To make sense of this, I’ve renamed the variables and functions while preserving the exact logic. Here’s the transformed version

// Function to decode strings from an array
function stringDecoder(index, offset) {
    var strings = stringList();
    return stringDecoder = function(newIndex, newOffset) {
        newIndex = newIndex - 0x84; // Adjust index to match array
        return strings[newIndex];
    }, stringDecoder(index, offset);
}

// Array of encoded strings
function stringList() {
    var words = [
        'send', 'refe', 'read', 'Text', '6312jziiQi', 'ww.',
        '//loopstec.com/apps/video/Banners-sample/Banners-sample.php',
        'stat', '440yfbKuI', /* ... additional strings ... */
    ];
    return words;
}

Renaming Choices

x → stringDecoder: Reflects its role in decoding strings from numeric indices.

A → stringList: Clearly indicates it provides the list of strings.I,

h → index, offset: Suggest their intended use as parameters (though offset is a decoy).

H → strings: Represents the array of strings fetched from stringList.

X, J → newIndex, newOffset: Distinguish the inner function’s parameters.

s → words: A more descriptive name for the string array.

With these names, the code’s purpose becomes more apparent: it’s a mechanism to map numeric codes to hidden strings. But how does it work, and why is it structured this way? Let’s break it down.

Detailed Explanation: How the Decoder Operates

This decoding system is both elegant and devious, designed to obscure the malware’s intentions while enabling dynamic string retrieval. Here’s a step-by-step analysis of its mechanics.

The stringList function is straightforward:

Purpose: Acts as a repository for strings the malware needs, such as ‘send’ (for HTTP requests), ‘refe’ (part of ‘referrer’), or the suspicious URL ‘//loopstec.com/apps/video/Banners-sample/Banners-sample.php’.

Execution: When called, it returns an array (words) containing these strings in a fixed order

Example :

stringList(); // Returns ['send', 'refe', 'read', 'Text', ...]

Design Choice: Encapsulating the array in a function (rather than a global variable) reduces its visibility in static code analysis, a subtle obfuscation tactic.

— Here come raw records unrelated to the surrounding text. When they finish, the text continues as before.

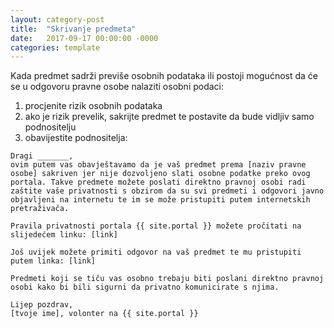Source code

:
 ```yaml
---
layout: category-post
title:  "Skrivanje predmeta"
date:   2017-09-17 00:00:00 -0000
categories: template
---
```


Kada predmet sadrži previše osobnih podataka ili postoji mogućnost da će se u odgovoru pravne osobe nalaziti osobni podaci:

1. procjenite rizik osobnih podataka
2. ako je rizik prevelik, sakrijte predmet te postavite da bude vidljiv samo podnositelju
3. obavijestite podnositelja:

```
Dragi _______,
ovim putem vas obavještavamo da je vaš predmet prema [naziv pravne osobe] sakriven jer nije dozvoljeno slati osobne podatke preko ovog portala. Takve predmete možete poslati direktno pravnoj osobi radi zaštite vaše privatnosti s obzirom da su svi predmeti i odgovori javno objavljeni na internetu te im se može pristupiti putem internetskih pretraživača.

Pravila privatnosti portala {{ site.portal }} možete pročitati na slijedećem linku: [link]

Još uvijek možete primiti odgovor na vaš predmet te mu pristupiti putem linka: [link]

Predmeti koji se tiču vas osobno trebaju biti poslani direktno pravnoj osobi kako bi bili sigurni da privatno komunicirate s njima.

Lijep pozdrav,
[tvoje ime], volonter na {{ site.portal }}
```
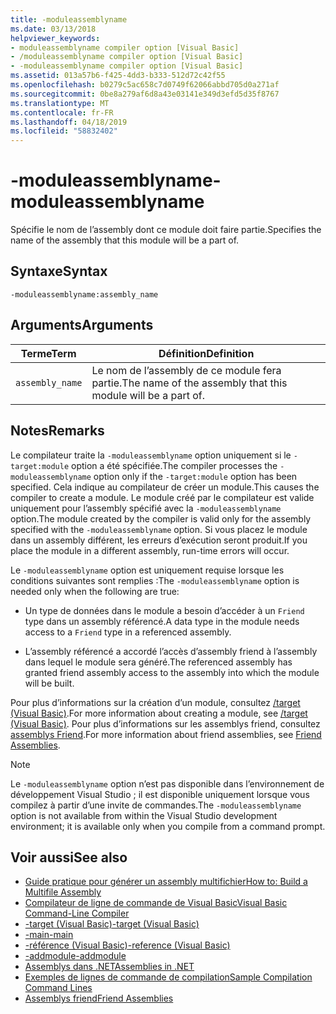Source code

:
 ```yaml
---
title: -moduleassemblyname
ms.date: 03/13/2018
helpviewer_keywords:
- moduleassemblyname compiler option [Visual Basic]
- /moduleassemblyname compiler option [Visual Basic]
- -moduleassemblyname compiler option [Visual Basic]
ms.assetid: 013a57b6-f425-4dd3-b333-512d72c42f55
ms.openlocfilehash: b0279c5ac658c7d0749f62066abbd705d0a271af
ms.sourcegitcommit: 0be8a279af6d8a43e03141e349d3efd5d35f8767
ms.translationtype: MT
ms.contentlocale: fr-FR
ms.lasthandoff: 04/18/2019
ms.locfileid: "58832402"
---
```

# <a name="-moduleassemblyname"></a><span data-ttu-id="ebd09-102">-moduleassemblyname</span><span class="sxs-lookup"><span data-stu-id="ebd09-102">-moduleassemblyname</span></span>
<span data-ttu-id="ebd09-103">Spécifie le nom de l’assembly dont ce module doit faire partie.</span><span class="sxs-lookup"><span data-stu-id="ebd09-103">Specifies the name of the assembly that this module will be a part of.</span></span>  
  
## <a name="syntax"></a><span data-ttu-id="ebd09-104">Syntaxe</span><span class="sxs-lookup"><span data-stu-id="ebd09-104">Syntax</span></span>  
  
```  
-moduleassemblyname:assembly_name  
```  
  
## <a name="arguments"></a><span data-ttu-id="ebd09-105">Arguments</span><span class="sxs-lookup"><span data-stu-id="ebd09-105">Arguments</span></span>  
  
|<span data-ttu-id="ebd09-106">Terme</span><span class="sxs-lookup"><span data-stu-id="ebd09-106">Term</span></span>|<span data-ttu-id="ebd09-107">Définition</span><span class="sxs-lookup"><span data-stu-id="ebd09-107">Definition</span></span>|  
|---|---|  
|`assembly_name`|<span data-ttu-id="ebd09-108">Le nom de l’assembly de ce module fera partie.</span><span class="sxs-lookup"><span data-stu-id="ebd09-108">The name of the assembly that this module will be a part of.</span></span>|  
  
## <a name="remarks"></a><span data-ttu-id="ebd09-109">Notes</span><span class="sxs-lookup"><span data-stu-id="ebd09-109">Remarks</span></span>  
 <span data-ttu-id="ebd09-110">Le compilateur traite la `-moduleassemblyname` option uniquement si le `-target:module` option a été spécifiée.</span><span class="sxs-lookup"><span data-stu-id="ebd09-110">The compiler processes the `-moduleassemblyname` option only if the `-target:module` option has been specified.</span></span> <span data-ttu-id="ebd09-111">Cela indique au compilateur de créer un module.</span><span class="sxs-lookup"><span data-stu-id="ebd09-111">This causes the compiler to create a module.</span></span> <span data-ttu-id="ebd09-112">Le module créé par le compilateur est valide uniquement pour l’assembly spécifié avec la `-moduleassemblyname` option.</span><span class="sxs-lookup"><span data-stu-id="ebd09-112">The module created by the compiler is valid only for the assembly specified with the `-moduleassemblyname` option.</span></span> <span data-ttu-id="ebd09-113">Si vous placez le module dans un assembly différent, les erreurs d’exécution seront produit.</span><span class="sxs-lookup"><span data-stu-id="ebd09-113">If you place the module in a different assembly, run-time errors will occur.</span></span>  
  
 <span data-ttu-id="ebd09-114">Le `-moduleassemblyname` option est uniquement requise lorsque les conditions suivantes sont remplies :</span><span class="sxs-lookup"><span data-stu-id="ebd09-114">The `-moduleassemblyname` option is needed only when the following are true:</span></span>  
  
-   <span data-ttu-id="ebd09-115">Un type de données dans le module a besoin d’accéder à un `Friend` type dans un assembly référencé.</span><span class="sxs-lookup"><span data-stu-id="ebd09-115">A data type in the module needs access to a `Friend` type in a referenced assembly.</span></span>  
  
-   <span data-ttu-id="ebd09-116">L’assembly référencé a accordé l’accès d’assembly friend à l’assembly dans lequel le module sera généré.</span><span class="sxs-lookup"><span data-stu-id="ebd09-116">The referenced assembly has granted friend assembly access to the assembly into which the module will be built.</span></span>  
  
 <span data-ttu-id="ebd09-117">Pour plus d’informations sur la création d’un module, consultez [/target (Visual Basic)](../../../visual-basic/reference/command-line-compiler/target.md).</span><span class="sxs-lookup"><span data-stu-id="ebd09-117">For more information about creating a module, see [/target (Visual Basic)](../../../visual-basic/reference/command-line-compiler/target.md).</span></span> <span data-ttu-id="ebd09-118">Pour plus d’informations sur les assemblys friend, consultez [assemblys Friend](../../../standard/assembly/friend-assemblies.md).</span><span class="sxs-lookup"><span data-stu-id="ebd09-118">For more information about friend assemblies, see [Friend Assemblies](../../../standard/assembly/friend-assemblies.md).</span></span>  
  
> [!NOTE]
>  <span data-ttu-id="ebd09-119">Le `-moduleassemblyname` option n’est pas disponible dans l’environnement de développement Visual Studio ; il est disponible uniquement lorsque vous compilez à partir d’une invite de commandes.</span><span class="sxs-lookup"><span data-stu-id="ebd09-119">The `-moduleassemblyname` option is not available from within the Visual Studio development environment; it is available only when you compile from a command prompt.</span></span>  
  
## <a name="see-also"></a><span data-ttu-id="ebd09-120">Voir aussi</span><span class="sxs-lookup"><span data-stu-id="ebd09-120">See also</span></span>

- [<span data-ttu-id="ebd09-121">Guide pratique pour générer un assembly multifichier</span><span class="sxs-lookup"><span data-stu-id="ebd09-121">How to: Build a Multifile Assembly</span></span>](../../../framework/app-domains/how-to-build-a-multifile-assembly.md)
- [<span data-ttu-id="ebd09-122">Compilateur de ligne de commande de Visual Basic</span><span class="sxs-lookup"><span data-stu-id="ebd09-122">Visual Basic Command-Line Compiler</span></span>](../../../visual-basic/reference/command-line-compiler/index.md)
- [<span data-ttu-id="ebd09-123">-target (Visual Basic)</span><span class="sxs-lookup"><span data-stu-id="ebd09-123">-target (Visual Basic)</span></span>](../../../visual-basic/reference/command-line-compiler/target.md)
- [<span data-ttu-id="ebd09-124">-main</span><span class="sxs-lookup"><span data-stu-id="ebd09-124">-main</span></span>](../../../visual-basic/reference/command-line-compiler/main.md)
- [<span data-ttu-id="ebd09-125">-référence (Visual Basic)</span><span class="sxs-lookup"><span data-stu-id="ebd09-125">-reference (Visual Basic)</span></span>](../../../visual-basic/reference/command-line-compiler/reference.md)
- [<span data-ttu-id="ebd09-126">-addmodule</span><span class="sxs-lookup"><span data-stu-id="ebd09-126">-addmodule</span></span>](../../../visual-basic/reference/command-line-compiler/addmodule.md)
- [<span data-ttu-id="ebd09-127">Assemblys dans .NET</span><span class="sxs-lookup"><span data-stu-id="ebd09-127">Assemblies in .NET</span></span>](../../../standard/assembly/index.md)
- [<span data-ttu-id="ebd09-128">Exemples de lignes de commande de compilation</span><span class="sxs-lookup"><span data-stu-id="ebd09-128">Sample Compilation Command Lines</span></span>](../../../visual-basic/reference/command-line-compiler/sample-compilation-command-lines.md)
- [<span data-ttu-id="ebd09-129">Assemblys friend</span><span class="sxs-lookup"><span data-stu-id="ebd09-129">Friend Assemblies</span></span>](../../../standard/assembly/friend-assemblies.md)
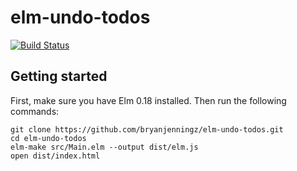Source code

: # elm-undo-todos

[![Build Status](https://travis-ci.org/bryanjenningz/elm-undo-todos.svg?branch=master)](https://travis-ci.org/bryanjenningz/elm-undo-todos)

## Getting started
First, make sure you have Elm 0.18 installed.
Then run the following commands:

```
git clone https://github.com/bryanjenningz/elm-undo-todos.git
cd elm-undo-todos
elm-make src/Main.elm --output dist/elm.js
open dist/index.html
```
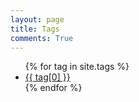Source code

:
 ```yaml
---
layout: page
title: Tags
comments: True
---
```

<ul>
    {% for tag in site.tags %}		
        <li><a href="/tags/{{ tag[0] }}">{{ tag[0] }}</a></li>
    {% endfor %}
</ul>
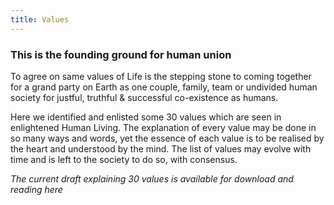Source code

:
 ```yaml
---
title: Values
---
```


### **This is the founding ground for human union**

To agree on same values of Life is the stepping stone to coming together for a grand party on Earth as one couple, family, team or undivided human society for justful, truthful & successful co-existence as humans.

Here we identified and enlisted some 30 values which are seen in enlightened Human Living. The explanation of every value may be done in so many ways and words, yet the essence of each value is to be realised by the heart and understood by the mind. The list of values may evolve with time and is left to the society to do so, with consensus.

*The current draft explaining 30 values is available for download and reading here*
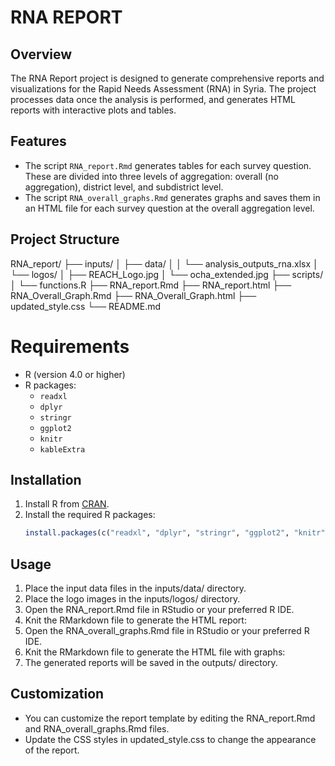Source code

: # RNA REPORT

## Overview
The RNA Report project is designed to generate comprehensive reports and visualizations for the Rapid Needs Assessment (RNA) in Syria. The project processes data once the analysis is performed, and generates HTML reports with interactive plots and tables.

## Features
- The script `RNA_report.Rmd` generates tables for each survey question. These are divided into three levels of aggregation: overall (no aggregation), district level, and subdistrict level.
- The script `RNA_overall_graphs.Rmd` generates graphs and saves them in an HTML file for each survey question at the overall aggregation level.


## Project Structure
RNA_report/ 
    ├── inputs/ 
    │ ├── data/ 
    │ │ └── analysis_outputs_rna.xlsx 
    │ └── logos/ 
    │ ├── REACH_Logo.jpg 
    │ └── ocha_extended.jpg 
    ├── scripts/ 
    │ └── functions.R
    ├── RNA_report.Rmd
    ├── RNA_report.html 
    ├── RNA_Overall_Graph.Rmd 
    ├── RNA_Overall_Graph.html 
    ├── updated_style.css 
    └── README.md

# Requirements
- R (version 4.0 or higher)
- R packages:
  - `readxl`
  - `dplyr`
  - `stringr`
  - `ggplot2`
  - `knitr`
  - `kableExtra`

## Installation
1. Install R from [CRAN](https://cran.r-project.org/).
2. Install the required R packages:
   ```r
   install.packages(c("readxl", "dplyr", "stringr", "ggplot2", "knitr", "kableExtra"))
   ```

## Usage

1. Place the input data files in the inputs/data/ directory.
2. Place the logo images in the inputs/logos/ directory.
3. Open the RNA_report.Rmd file in RStudio or your preferred R IDE.
4. Knit the RMarkdown file to generate the HTML report:
5. Open the RNA_overall_graphs.Rmd file in RStudio or your preferred R IDE.
6. Knit the RMarkdown file to generate the HTML file with graphs:
7. The generated reports will be saved in the outputs/ directory.

## Customization
- You can customize the report template by editing the RNA_report.Rmd and RNA_overall_graphs.Rmd files.
- Update the CSS styles in updated_style.css to change the appearance of the report.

Each string has an index: ‘send’ is at 0, ‘refe’ at 1, and so on. The full array likely contains dozens of entries, tailored to the malware’s needs.

Initial Call

Signature: stringDecoder(index, offset)

Takes two parameters, but only index matters (offset is unused, likely a red herring)

var strings = stringList();

Fetches the string array and stores it locally

Self-Modification

return stringDecoder = function(newIndex, newOffset) {
    newIndex = newIndex - 0x84; // 0x84 is 132 in decimal
    return strings[newIndex];
}, stringDecoder(index, offset);

Redefinition: Assigns a new, simpler function to stringDecoder.

Immediate Execution: The comma operator (,) runs this new function with the original index and offset as newIndex and newOffset.

Closure: The strings array is captured in the new function’s scope, persisting across calls.

Offset Adjustment: The new function subtracts 0x84 (132 in decimal) from newIndex. This adjusts the input (e.g., 0xa5 = 165) to an array index (e.g., 165 – 132 = 33).

Post-Modification

After the first call, stringDecoder becomes

function(newIndex, newOffset) {
    newIndex = newIndex - 0x84;
    return strings[newIndex];
}

Now, it simply takes a number, adjusts it, and returns the corresponding string from strings.

Example Walkthrough

Assume a simplified stringList for clarity

var words = ['send', 'refe', 'read', 'Text'];

First Call: stringDecoder(0xa5, 999) (0xa5 = 165)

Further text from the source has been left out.